• [Task description]
When a line contains the string "currently", it counts once; give the total of such lines in the entries below and nothing else.

* * *

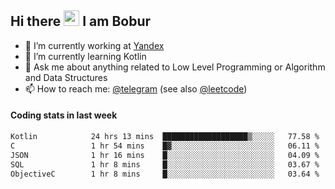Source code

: ## Hi there <img src="https://media.giphy.com/media/hvRJCLFzcasrR4ia7z/giphy.gif" width="25px" height="25px"> I am Bobur

- 💼 I’m currently working at [Yandex](https://yandex.ru/)
- 🌱 I’m currently learning Kotlin
- 💬 Ask me about anything related to Low Level Programming or Algorithm and Data Structures
- 📫 How to reach me: [@telegram](https://t.me/octoant) (see also [@leetcode](https://leetcode.com/octoant/))    

#### Coding stats in last week

<!--START_SECTION:waka-->

```txt
Kotlin            24 hrs 13 mins  ███████████████████▒░░░░░   77.58 %
C                 1 hr 54 mins    █▓░░░░░░░░░░░░░░░░░░░░░░░   06.11 %
JSON              1 hr 16 mins    █░░░░░░░░░░░░░░░░░░░░░░░░   04.09 %
SQL               1 hr 8 mins     █░░░░░░░░░░░░░░░░░░░░░░░░   03.67 %
ObjectiveC        1 hr 8 mins     █░░░░░░░░░░░░░░░░░░░░░░░░   03.64 %
```

<!--END_SECTION:waka-->
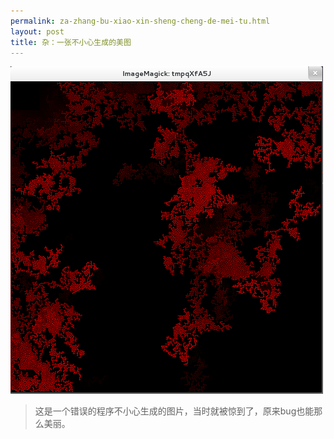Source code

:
```yaml
---
permalink: za-zhang-bu-xiao-xin-sheng-cheng-de-mei-tu.html
layout: post
title: 杂：一张不小心生成的美图
---
```


![](images/tumblr_mgcr4rkOw11rfh9z3o1_500.png)

> 这是一个错误的程序不小心生成的图片，当时就被惊到了，原来bug也能那么美丽。

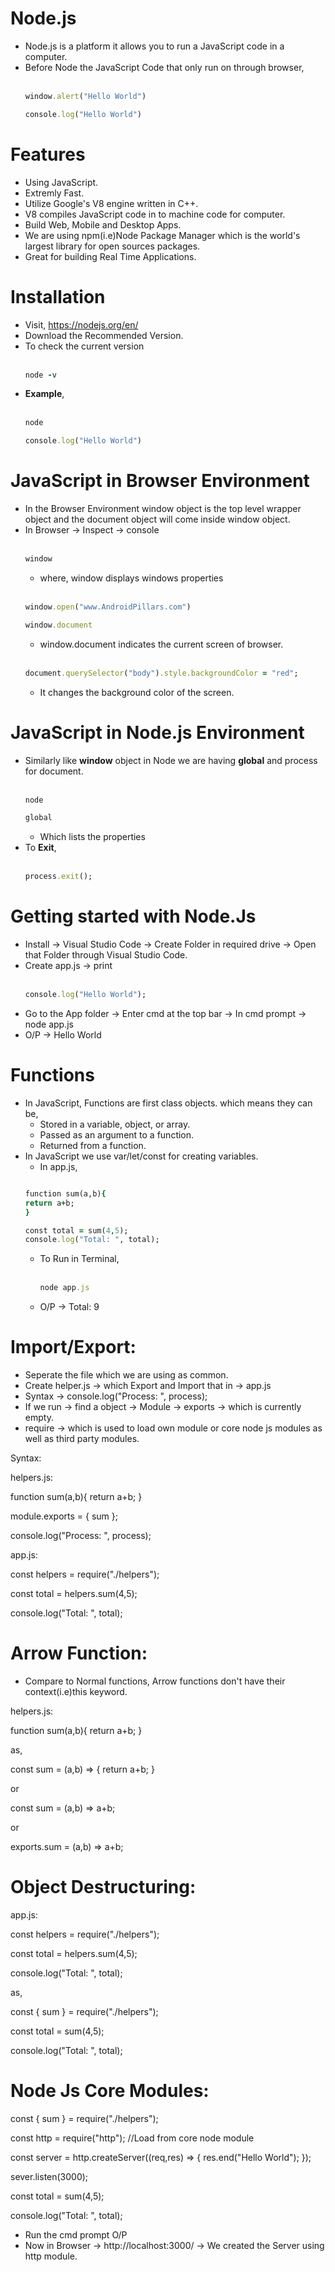 # Node.js

- Node.js is a platform it allows you to run a JavaScript code in a computer.
- Before Node the JavaScript Code that only run on through browser,  
  &nbsp;  
  ```ruby
  window.alert("Hello World")
  ```
  ```ruby
  console.log("Hello World")
  ```

# Features

- Using JavaScript.
- Extremly Fast.
- Utilize Google's V8 engine written in C++.
- V8 compiles JavaScript code in to machine code for computer.
- Build Web, Mobile and Desktop Apps.
- We are using npm(i.e)Node Package Manager which is the world's largest library for open sources packages.
- Great for building Real Time Applications.

# Installation

- Visit, https://nodejs.org/en/
- Download the Recommended Version.
- To check the current version  
  &nbsp;  
  ```ruby
  node -v
  ```
- <b>Example</b>,  
  &nbsp;  
  ```ruby
  node
  ```
  ```ruby
  console.log("Hello World")
  ```

# JavaScript in Browser Environment

 - In the Browser Environment window object is the top level wrapper object and the document object will come inside window   object.
- In Browser -> Inspect -> console  
  &nbsp;  
  ```ruby
  window
  ```
    - where, window displays windows properties  
    &nbsp;  
  ```ruby
  window.open("www.AndroidPillars.com")
  ```
  ```ruby
  window.document
  ```
   - window.document indicates the current screen of browser.  
   &nbsp;  
    ```ruby
    document.querySelector("body").style.backgroundColor = "red";
    ```
   - It changes the background color of the screen.

# JavaScript in Node.js Environment

- Similarly like <b>window</b> object in Node we are having <b>global</b> and process for document.  
 &nbsp;  
  ```ruby
  node
  ```
  ```ruby
  global
  ```
  - Which lists the properties
- To <b>Exit</b>,  
  &nbsp;  
  ```ruby
  process.exit();
  ```

# Getting started with Node.Js

- Install -> Visual Studio Code -> Create Folder in required drive -> Open that Folder through Visual Studio Code.
- Create app.js -> print  
  &nbsp;  
  ```ruby
  console.log("Hello World"); 
  ```
- Go to the App folder -> Enter cmd at the top bar -> In cmd prompt -> node app.js
- O/P -> Hello World

# Functions

- In JavaScript, Functions are first class objects. which means they can be,
  -  Stored in a variable, object, or array.
  - Passed as an argument to a function.
  - Returned from a function.
- In JavaScript we use var/let/const for creating variables.  
  - In app.js,
 &nbsp;  
  ```ruby

  function sum(a,b){
  return a+b;
  }

  const total = sum(4,5);
  console.log("Total: ", total);

  ```
  - To Run in Terminal,  
  &nbsp;  
    ```ruby
    node app.js
    ```
  - O/P -> Total: 9

# Import/Export:

- Seperate the file which we are using as common.
- Create helper.js -> which Export and Import that in -> app.js
- Syntax -> console.log("Process: ", process);
- If we run -> find a object -> Module -> exports -> which is currently empty.
- require -> which is used to load own module or core node js modules as well as third party modules. 

Syntax:

helpers.js:

function sum(a,b){
return a+b;
}

module.exports = {
sum
};

console.log("Process: ", process);

app.js:

const helpers = require("./helpers");

const total = helpers.sum(4,5);

console.log("Total: ", total);

# Arrow Function:

- Compare to Normal functions, Arrow functions don't have their context(i.e)this keyword.

helpers.js:

function sum(a,b){
return a+b;
}

as,

const sum = (a,b) => {
return a+b;
}

or

const sum = (a,b) => a+b;

or

exports.sum = (a,b) => a+b;

# Object Destructuring:

app.js:

const helpers = require("./helpers");

const total = helpers.sum(4,5);

console.log("Total: ", total);

as,

const { sum } = require("./helpers");

const total = sum(4,5);

console.log("Total: ", total);

# Node Js Core Modules:

const { sum } = require("./helpers");

const http = require("http"); //Load from core node module

const server = http.createServer((req,res) => {
 res.end("Hello World");
 });
 
 sever.listen(3000);

const total = sum(4,5);

console.log("Total: ", total);

- Run the cmd prompt O/P
- Now in Browser -> http://localhost:3000/ -> We created the Server using http module.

* * *

• [Solution to this task]
3